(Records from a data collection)
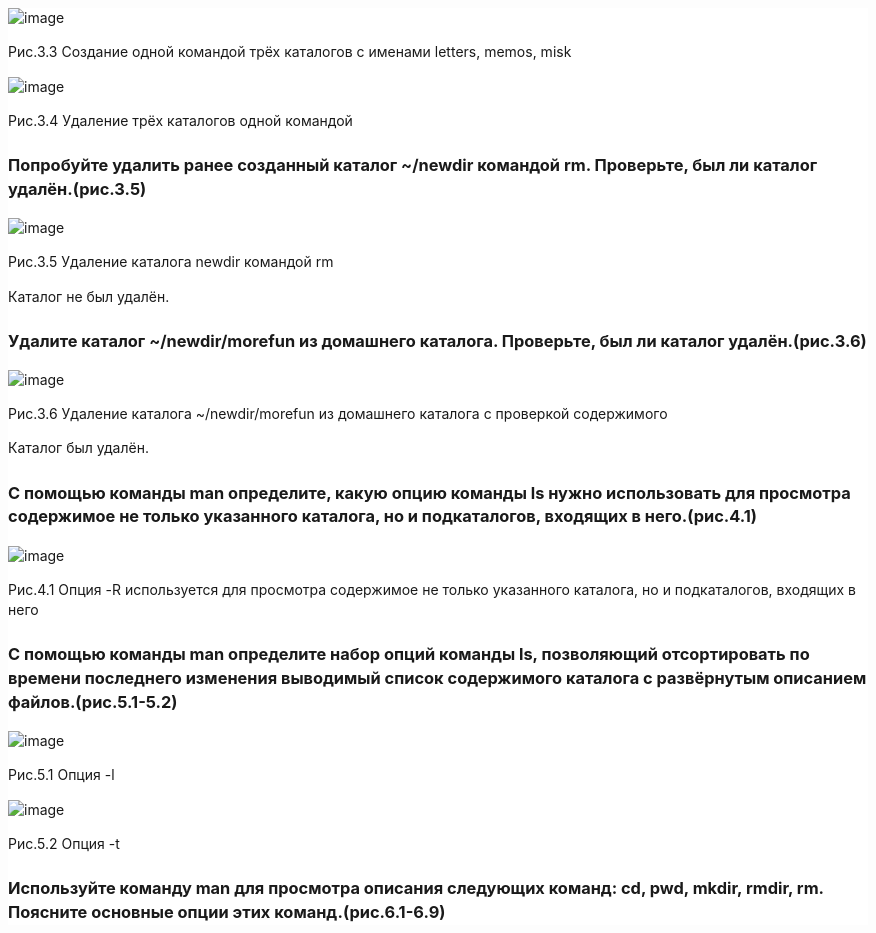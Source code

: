 ![image](image/10.png)

Рис.3.3 Создание одной командой трёх каталогов с именами letters, memos, misk

![image](image/11.png)

Рис.3.4 Удаление трёх каталогов одной командой

### Попробуйте удалить ранее созданный каталог ~/newdir командой rm. Проверьте, был ли каталог удалён.(рис.3.5)

![image](image/12.png)

Рис.3.5 Удаление каталога newdir командой rm

Каталог не был удалён.

### Удалите каталог ~/newdir/morefun из домашнего каталога. Проверьте, был ли каталог удалён.(рис.3.6)

![image](image/13.png)

Рис.3.6 Удаление каталога ~/newdir/morefun из домашнего каталога с проверкой содержимого

Каталог был удалён.

### С помощью команды man определите, какую опцию команды ls нужно использовать для просмотра содержимое не только указанного каталога, но и подкаталогов, входящих в него.(рис.4.1)

![image](image/14.png)

Рис.4.1 Опция -R используется для просмотра содержимое не только указанного каталога, но и подкаталогов, входящих в него

### С помощью команды man определите набор опций команды ls, позволяющий отсортировать по времени последнего изменения выводимый список содержимого каталога с развёрнутым описанием файлов.(рис.5.1-5.2)

![image](image/15.png)

Рис.5.1 Опция -l

![image](image/16.png)

Рис.5.2 Опция -t

### Используйте команду man для просмотра описания следующих команд: cd, pwd, mkdir, rmdir, rm. Поясните основные опции этих команд.(рис.6.1-6.9)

▶ **TASK INSTRUCTIONS**: The entries are to be written out in full and exactly, apart from the pictures.

▶ **YOUR RESPONSE**:
Source code

: ![image](image/10.png)

Рис.3.3 Создание одной командой трёх каталогов с именами letters, memos, misk

![image](image/11.png)

Рис.3.4 Удаление трёх каталогов одной командой

### Попробуйте удалить ранее созданный каталог ~/newdir командой rm. Проверьте, был ли каталог удалён.(рис.3.5)

![image](image/12.png)

Рис.3.5 Удаление каталога newdir командой rm

Каталог не был удалён.

### Удалите каталог ~/newdir/morefun из домашнего каталога. Проверьте, был ли каталог удалён.(рис.3.6)

![image](image/13.png)

Рис.3.6 Удаление каталога ~/newdir/morefun из домашнего каталога с проверкой содержимого

Каталог был удалён.

### С помощью команды man определите, какую опцию команды ls нужно использовать для просмотра содержимое не только указанного каталога, но и подкаталогов, входящих в него.(рис.4.1)

![image](image/14.png)

Рис.4.1 Опция -R используется для просмотра содержимое не только указанного каталога, но и подкаталогов, входящих в него

### С помощью команды man определите набор опций команды ls, позволяющий отсортировать по времени последнего изменения выводимый список содержимого каталога с развёрнутым описанием файлов.(рис.5.1-5.2)

![image](image/15.png)

Рис.5.1 Опция -l

![image](image/16.png)

Рис.5.2 Опция -t

### Используйте команду man для просмотра описания следующих команд: cd, pwd, mkdir, rmdir, rm. Поясните основные опции этих команд.(рис.6.1-6.9)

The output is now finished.